Migration Guide

    from JChem Oracle Cartridge to JChem PostgreSQL Cartridge

    Here we describe a basic migration guide for transferring an Oracle table storing chemical structures indexed with jc_idxtype index of JChem Oracle Cartridge into PostgreSQL database and making it usable for JChem PostgreSQL Cartridge.

    Presumptions

    Oracle side

    Your Oracle table to be migrated is named COMPOUND_STRUCTURES (in our example it is the compound table of the ChEMBL database).

    It has the following columns:

    
    MOLREGNO NUMBER (9,0)
    MOLFILE CLOB
    STANDARD_INCHI VARCHAR2(4000 BYTE)
    STANDARD_INCHI_KEY VARCHAR2(27 BYTE)
    CANONICAL_SMILES VARCHAR2(4000 BYTE)

    The jc_idxtype index created was created on MOLFILE column.

    This index has a parameter relating standardization:

    
    std_conf:sql=select setting_val from
    Chemaxon_settings where abbrev = ''STD_CONFIG''

    This setting_val has the following value:

    
    <StandardizerConfiguration>
    <Actions>
    <RemoveExplicitH ID="RemoveExplicitH"/>
    <Aromatize ID="Aromatize" Type="general"/>
    </Actions>
    </StandardizerConfiguration>

    PostgreSQL side

    The database is PostgreSQL or Enterprise DB (EDB).

    The Cartridge application server can run on the same or on a separate machine.

    Migration steps

    Oracle side

    1. Export the data from the Oracle table into csv file using Oracle SQL Developer (required minimum version number 18.4)

      1. Right click on the table to be exported, and select Export...

        images/download/attachments/9241532/m_1.jpg
      2. Export DDL is not needed, only Export Data to csv.

        Name the exported file as TableMigration.csv

        images/download/attachments/9241532/m_2.jpg
      3. Run the export

        images/download/attachments/9241532/m_3.jpg
    2. Copy file TableMigration.csv to machine of the PostgreSQL server into the /tmp/ folder. The user postgres must have read right on that file.

    PostgreSQL side

    1. Install JChem PostgreSQL Cartridge

      1. Install the jchem-psql-db-server ( jchem-psql-edb-db-server) package on the machine with the PostgreSQL server (EDB server).

      2. Install the jchem-psql-app-server (jchem-psql-edb-app-server) package on the appropriate machine

        Alternatively the package jchem-psql (jchem-psql-edb) containing the full installation can be installed if the JChem Service will run on the same machine where the database server is running.

    2. Create a molecule type file according the standardization set at Oracle cartridge index creation

      1. Make a copy from the file /etc/chemaxon/types/sample.type and name it /etc/chemaxon/types/example.type

      2. In example.type file set

        typeID=2

        standardizerAction = aromatize:g..removeexplicitH

      3. Take care, the file must have the same privileges as sample.type has.

    3. Init jchem-psql service

      sudo service jchem-psql init

    4. Start jchem-psql service

      sudo service jchem-psql start

    5. Connect with psql to the database as user postgres.
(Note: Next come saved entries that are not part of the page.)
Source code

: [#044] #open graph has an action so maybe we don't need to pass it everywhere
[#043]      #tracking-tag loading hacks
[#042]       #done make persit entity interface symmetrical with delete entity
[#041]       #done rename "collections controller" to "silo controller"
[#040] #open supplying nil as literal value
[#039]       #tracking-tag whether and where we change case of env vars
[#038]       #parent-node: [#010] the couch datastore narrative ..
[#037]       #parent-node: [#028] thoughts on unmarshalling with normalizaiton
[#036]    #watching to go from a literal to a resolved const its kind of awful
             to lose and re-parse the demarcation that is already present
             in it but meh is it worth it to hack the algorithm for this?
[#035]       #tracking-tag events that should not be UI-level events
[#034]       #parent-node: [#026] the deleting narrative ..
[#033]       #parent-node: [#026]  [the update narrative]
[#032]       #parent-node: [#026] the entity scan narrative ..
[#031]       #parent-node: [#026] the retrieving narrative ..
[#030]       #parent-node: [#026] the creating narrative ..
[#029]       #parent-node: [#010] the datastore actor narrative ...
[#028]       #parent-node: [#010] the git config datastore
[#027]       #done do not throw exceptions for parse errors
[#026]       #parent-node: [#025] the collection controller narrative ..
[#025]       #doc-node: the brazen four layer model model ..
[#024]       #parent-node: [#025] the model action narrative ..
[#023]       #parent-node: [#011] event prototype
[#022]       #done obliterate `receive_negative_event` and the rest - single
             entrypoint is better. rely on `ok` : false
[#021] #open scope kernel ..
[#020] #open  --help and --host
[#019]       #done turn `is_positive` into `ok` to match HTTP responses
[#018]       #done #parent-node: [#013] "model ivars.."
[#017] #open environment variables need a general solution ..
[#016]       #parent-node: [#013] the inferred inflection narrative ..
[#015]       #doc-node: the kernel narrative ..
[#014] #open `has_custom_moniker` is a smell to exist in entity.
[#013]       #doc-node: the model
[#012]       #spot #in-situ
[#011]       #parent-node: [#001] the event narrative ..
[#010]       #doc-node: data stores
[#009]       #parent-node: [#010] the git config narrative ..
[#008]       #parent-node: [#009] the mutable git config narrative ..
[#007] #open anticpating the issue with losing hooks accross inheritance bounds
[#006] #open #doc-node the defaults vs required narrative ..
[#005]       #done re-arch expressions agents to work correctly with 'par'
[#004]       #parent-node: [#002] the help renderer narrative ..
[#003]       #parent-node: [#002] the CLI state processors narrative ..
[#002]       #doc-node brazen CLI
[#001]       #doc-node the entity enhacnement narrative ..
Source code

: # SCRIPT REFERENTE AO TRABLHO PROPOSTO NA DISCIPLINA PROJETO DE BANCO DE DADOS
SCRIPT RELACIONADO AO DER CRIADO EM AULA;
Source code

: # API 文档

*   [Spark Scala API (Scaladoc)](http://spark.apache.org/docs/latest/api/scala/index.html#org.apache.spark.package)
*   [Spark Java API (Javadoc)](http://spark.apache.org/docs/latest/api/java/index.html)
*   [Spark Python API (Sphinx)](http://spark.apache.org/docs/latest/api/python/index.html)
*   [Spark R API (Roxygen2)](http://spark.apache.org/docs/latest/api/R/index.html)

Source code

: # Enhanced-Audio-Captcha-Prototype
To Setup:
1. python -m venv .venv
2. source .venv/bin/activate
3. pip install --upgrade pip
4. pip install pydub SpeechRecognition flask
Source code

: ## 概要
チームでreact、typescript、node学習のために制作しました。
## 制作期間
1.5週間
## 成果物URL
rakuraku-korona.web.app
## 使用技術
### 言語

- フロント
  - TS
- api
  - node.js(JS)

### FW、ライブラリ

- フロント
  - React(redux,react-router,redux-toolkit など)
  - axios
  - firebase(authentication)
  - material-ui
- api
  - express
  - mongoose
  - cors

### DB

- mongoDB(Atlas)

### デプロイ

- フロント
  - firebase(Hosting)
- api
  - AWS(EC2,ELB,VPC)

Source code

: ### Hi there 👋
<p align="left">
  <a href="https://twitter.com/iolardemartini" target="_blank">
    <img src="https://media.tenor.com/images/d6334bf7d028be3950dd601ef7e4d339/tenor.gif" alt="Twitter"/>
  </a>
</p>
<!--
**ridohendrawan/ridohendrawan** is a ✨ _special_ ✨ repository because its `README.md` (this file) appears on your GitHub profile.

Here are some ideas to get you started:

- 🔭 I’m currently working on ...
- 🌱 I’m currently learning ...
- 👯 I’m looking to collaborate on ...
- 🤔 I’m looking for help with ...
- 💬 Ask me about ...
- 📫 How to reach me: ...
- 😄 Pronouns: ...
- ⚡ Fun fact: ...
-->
Step into the database where the cartridge was installed (where the CREATE EXTENSION steps were executed during the installation).

    6. Create table in PostgreSQL with molecule type column for the chemical structures

      
      psql:>
      CREATE TABLE COMPOUND_STRUCTURES
      ( MOLREGNO numeric,
      MOLFILE molecule('example'),
      STANDARD_INCHI VARCHAR(4000),
      STANDARD_INCHI_KEY VARCHAR(27),
      CANONICAL_SMILES VARCHAR(4000) );

      {warning} if the original table in Oracle contained CLOB type columns other than the molecular column then the corresponding column in PostgreSQL should have type TEXT.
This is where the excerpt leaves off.